ACTION ITEM.
Leave out the pictures and give back all the entries exactly as written.
* * *
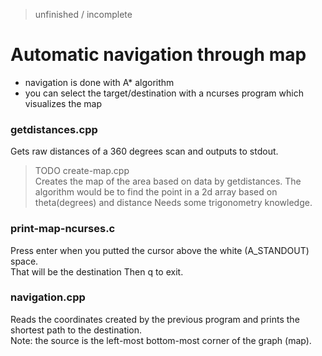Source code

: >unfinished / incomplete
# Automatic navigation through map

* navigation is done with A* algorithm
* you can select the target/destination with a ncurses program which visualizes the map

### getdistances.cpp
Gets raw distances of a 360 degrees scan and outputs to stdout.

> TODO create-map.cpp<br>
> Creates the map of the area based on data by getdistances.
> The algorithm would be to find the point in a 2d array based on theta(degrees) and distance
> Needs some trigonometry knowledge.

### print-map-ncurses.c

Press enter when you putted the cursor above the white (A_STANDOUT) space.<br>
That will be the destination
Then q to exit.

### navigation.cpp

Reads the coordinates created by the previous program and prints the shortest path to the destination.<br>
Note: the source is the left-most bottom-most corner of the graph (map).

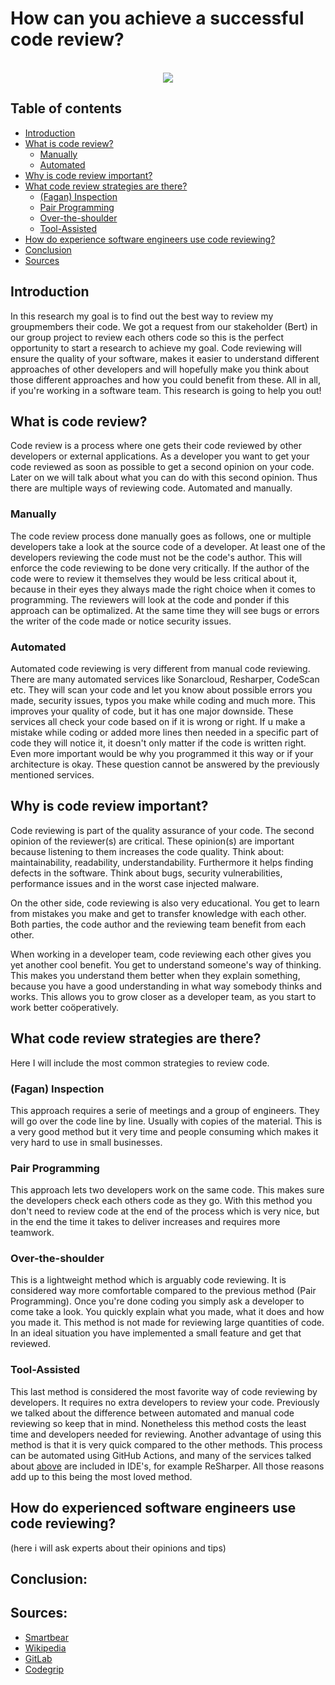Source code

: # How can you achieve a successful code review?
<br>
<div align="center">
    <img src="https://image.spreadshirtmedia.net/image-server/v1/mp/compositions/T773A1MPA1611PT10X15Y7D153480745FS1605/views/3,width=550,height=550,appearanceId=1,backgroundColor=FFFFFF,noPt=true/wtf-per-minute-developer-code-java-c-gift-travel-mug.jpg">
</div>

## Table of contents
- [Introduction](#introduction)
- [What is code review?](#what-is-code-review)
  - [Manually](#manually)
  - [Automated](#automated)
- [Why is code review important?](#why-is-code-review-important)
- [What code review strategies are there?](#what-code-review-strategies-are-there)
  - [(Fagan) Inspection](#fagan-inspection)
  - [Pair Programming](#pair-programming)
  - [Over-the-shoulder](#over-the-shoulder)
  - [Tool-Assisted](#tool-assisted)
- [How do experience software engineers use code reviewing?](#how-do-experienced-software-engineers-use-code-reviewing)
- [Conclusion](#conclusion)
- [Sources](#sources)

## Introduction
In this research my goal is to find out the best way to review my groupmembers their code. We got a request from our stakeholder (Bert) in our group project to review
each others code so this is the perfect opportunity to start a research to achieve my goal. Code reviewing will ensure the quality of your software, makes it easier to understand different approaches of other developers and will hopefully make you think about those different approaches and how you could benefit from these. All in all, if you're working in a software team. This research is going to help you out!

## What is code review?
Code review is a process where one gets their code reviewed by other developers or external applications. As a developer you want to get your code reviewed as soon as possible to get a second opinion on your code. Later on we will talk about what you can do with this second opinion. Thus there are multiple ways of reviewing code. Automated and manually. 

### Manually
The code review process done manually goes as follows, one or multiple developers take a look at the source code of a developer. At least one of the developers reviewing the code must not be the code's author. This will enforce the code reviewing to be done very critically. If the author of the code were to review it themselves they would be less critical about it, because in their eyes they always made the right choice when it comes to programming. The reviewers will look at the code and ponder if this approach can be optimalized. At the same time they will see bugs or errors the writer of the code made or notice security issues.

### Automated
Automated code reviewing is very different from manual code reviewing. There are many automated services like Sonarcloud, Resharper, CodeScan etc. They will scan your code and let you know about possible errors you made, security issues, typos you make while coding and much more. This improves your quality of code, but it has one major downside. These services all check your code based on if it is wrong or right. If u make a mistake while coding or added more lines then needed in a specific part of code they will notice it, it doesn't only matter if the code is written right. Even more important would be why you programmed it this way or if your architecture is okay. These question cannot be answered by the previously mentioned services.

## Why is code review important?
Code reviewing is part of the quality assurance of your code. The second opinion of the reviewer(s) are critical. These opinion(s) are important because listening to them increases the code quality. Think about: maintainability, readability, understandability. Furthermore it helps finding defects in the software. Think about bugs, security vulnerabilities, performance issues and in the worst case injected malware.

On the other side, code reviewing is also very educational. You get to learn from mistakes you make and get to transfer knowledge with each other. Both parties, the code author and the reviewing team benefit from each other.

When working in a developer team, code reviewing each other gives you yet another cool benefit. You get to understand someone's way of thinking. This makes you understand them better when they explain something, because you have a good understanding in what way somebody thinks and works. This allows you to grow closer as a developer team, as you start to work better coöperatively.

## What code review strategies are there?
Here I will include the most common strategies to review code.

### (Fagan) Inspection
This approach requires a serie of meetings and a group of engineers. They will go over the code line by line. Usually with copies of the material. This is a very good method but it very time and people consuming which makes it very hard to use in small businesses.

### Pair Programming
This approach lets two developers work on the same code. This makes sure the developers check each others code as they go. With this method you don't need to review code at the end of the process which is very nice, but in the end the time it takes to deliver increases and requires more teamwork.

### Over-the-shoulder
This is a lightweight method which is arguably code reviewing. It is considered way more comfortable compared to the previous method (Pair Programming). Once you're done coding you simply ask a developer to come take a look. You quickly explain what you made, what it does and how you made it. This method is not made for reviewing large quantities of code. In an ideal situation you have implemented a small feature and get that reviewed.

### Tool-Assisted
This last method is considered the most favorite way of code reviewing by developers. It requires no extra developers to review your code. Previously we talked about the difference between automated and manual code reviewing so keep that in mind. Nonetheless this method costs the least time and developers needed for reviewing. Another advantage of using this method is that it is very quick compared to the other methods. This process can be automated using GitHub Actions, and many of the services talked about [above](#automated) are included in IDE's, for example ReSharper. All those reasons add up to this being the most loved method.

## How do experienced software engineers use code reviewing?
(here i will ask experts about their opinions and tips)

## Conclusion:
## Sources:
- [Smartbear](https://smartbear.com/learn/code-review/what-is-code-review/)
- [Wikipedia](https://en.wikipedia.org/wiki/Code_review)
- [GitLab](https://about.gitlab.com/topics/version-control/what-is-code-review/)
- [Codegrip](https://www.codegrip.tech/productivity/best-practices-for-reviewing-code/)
* * *
SOLUTION.
Source code

: >unfinished / incomplete
# Automatic navigation through map

* navigation is done with A* algorithm
* you can select the target/destination with a ncurses program which visualizes the map

### getdistances.cpp
Gets raw distances of a 360 degrees scan and outputs to stdout.

> TODO create-map.cpp<br>
> Creates the map of the area based on data by getdistances.
> The algorithm would be to find the point in a 2d array based on theta(degrees) and distance
> Needs some trigonometry knowledge.

### print-map-ncurses.c

Press enter when you putted the cursor above the white (A_STANDOUT) space.<br>
That will be the destination
Then q to exit.

### navigation.cpp

Reads the coordinates created by the previous program and prints the shortest path to the destination.<br>
Note: the source is the left-most bottom-most corner of the graph (map).

Source code

: # How can you achieve a successful code review?
<br>
<div align="center">
    <img src="https://image.spreadshirtmedia.net/image-server/v1/mp/compositions/T773A1MPA1611PT10X15Y7D153480745FS1605/views/3,width=550,height=550,appearanceId=1,backgroundColor=FFFFFF,noPt=true/wtf-per-minute-developer-code-java-c-gift-travel-mug.jpg">
</div>

## Table of contents
- [Introduction](#introduction)
- [What is code review?](#what-is-code-review)
  - [Manually](#manually)
  - [Automated](#automated)
- [Why is code review important?](#why-is-code-review-important)
- [What code review strategies are there?](#what-code-review-strategies-are-there)
  - [(Fagan) Inspection](#fagan-inspection)
  - [Pair Programming](#pair-programming)
  - [Over-the-shoulder](#over-the-shoulder)
  - [Tool-Assisted](#tool-assisted)
- [How do experience software engineers use code reviewing?](#how-do-experienced-software-engineers-use-code-reviewing)
- [Conclusion](#conclusion)
- [Sources](#sources)

## Introduction
In this research my goal is to find out the best way to review my groupmembers their code. We got a request from our stakeholder (Bert) in our group project to review
each others code so this is the perfect opportunity to start a research to achieve my goal. Code reviewing will ensure the quality of your software, makes it easier to understand different approaches of other developers and will hopefully make you think about those different approaches and how you could benefit from these. All in all, if you're working in a software team. This research is going to help you out!

## What is code review?
Code review is a process where one gets their code reviewed by other developers or external applications. As a developer you want to get your code reviewed as soon as possible to get a second opinion on your code. Later on we will talk about what you can do with this second opinion. Thus there are multiple ways of reviewing code. Automated and manually. 

### Manually
The code review process done manually goes as follows, one or multiple developers take a look at the source code of a developer. At least one of the developers reviewing the code must not be the code's author. This will enforce the code reviewing to be done very critically. If the author of the code were to review it themselves they would be less critical about it, because in their eyes they always made the right choice when it comes to programming. The reviewers will look at the code and ponder if this approach can be optimalized. At the same time they will see bugs or errors the writer of the code made or notice security issues.

### Automated
Automated code reviewing is very different from manual code reviewing. There are many automated services like Sonarcloud, Resharper, CodeScan etc. They will scan your code and let you know about possible errors you made, security issues, typos you make while coding and much more. This improves your quality of code, but it has one major downside. These services all check your code based on if it is wrong or right. If u make a mistake while coding or added more lines then needed in a specific part of code they will notice it, it doesn't only matter if the code is written right. Even more important would be why you programmed it this way or if your architecture is okay. These question cannot be answered by the previously mentioned services.

## Why is code review important?
Code reviewing is part of the quality assurance of your code. The second opinion of the reviewer(s) are critical. These opinion(s) are important because listening to them increases the code quality. Think about: maintainability, readability, understandability. Furthermore it helps finding defects in the software. Think about bugs, security vulnerabilities, performance issues and in the worst case injected malware.

On the other side, code reviewing is also very educational. You get to learn from mistakes you make and get to transfer knowledge with each other. Both parties, the code author and the reviewing team benefit from each other.

When working in a developer team, code reviewing each other gives you yet another cool benefit. You get to understand someone's way of thinking. This makes you understand them better when they explain something, because you have a good understanding in what way somebody thinks and works. This allows you to grow closer as a developer team, as you start to work better coöperatively.

## What code review strategies are there?
Here I will include the most common strategies to review code.

### (Fagan) Inspection
This approach requires a serie of meetings and a group of engineers. They will go over the code line by line. Usually with copies of the material. This is a very good method but it very time and people consuming which makes it very hard to use in small businesses.

### Pair Programming
This approach lets two developers work on the same code. This makes sure the developers check each others code as they go. With this method you don't need to review code at the end of the process which is very nice, but in the end the time it takes to deliver increases and requires more teamwork.

### Over-the-shoulder
This is a lightweight method which is arguably code reviewing. It is considered way more comfortable compared to the previous method (Pair Programming). Once you're done coding you simply ask a developer to come take a look. You quickly explain what you made, what it does and how you made it. This method is not made for reviewing large quantities of code. In an ideal situation you have implemented a small feature and get that reviewed.

### Tool-Assisted
This last method is considered the most favorite way of code reviewing by developers. It requires no extra developers to review your code. Previously we talked about the difference between automated and manual code reviewing so keep that in mind. Nonetheless this method costs the least time and developers needed for reviewing. Another advantage of using this method is that it is very quick compared to the other methods. This process can be automated using GitHub Actions, and many of the services talked about [above](#automated) are included in IDE's, for example ReSharper. All those reasons add up to this being the most loved method.

## How do experienced software engineers use code reviewing?
(here i will ask experts about their opinions and tips)

## Conclusion:
## Sources:
- [Smartbear](https://smartbear.com/learn/code-review/what-is-code-review/)
- [Wikipedia](https://en.wikipedia.org/wiki/Code_review)
- [GitLab](https://about.gitlab.com/topics/version-control/what-is-code-review/)
- [Codegrip](https://www.codegrip.tech/productivity/best-practices-for-reviewing-code/)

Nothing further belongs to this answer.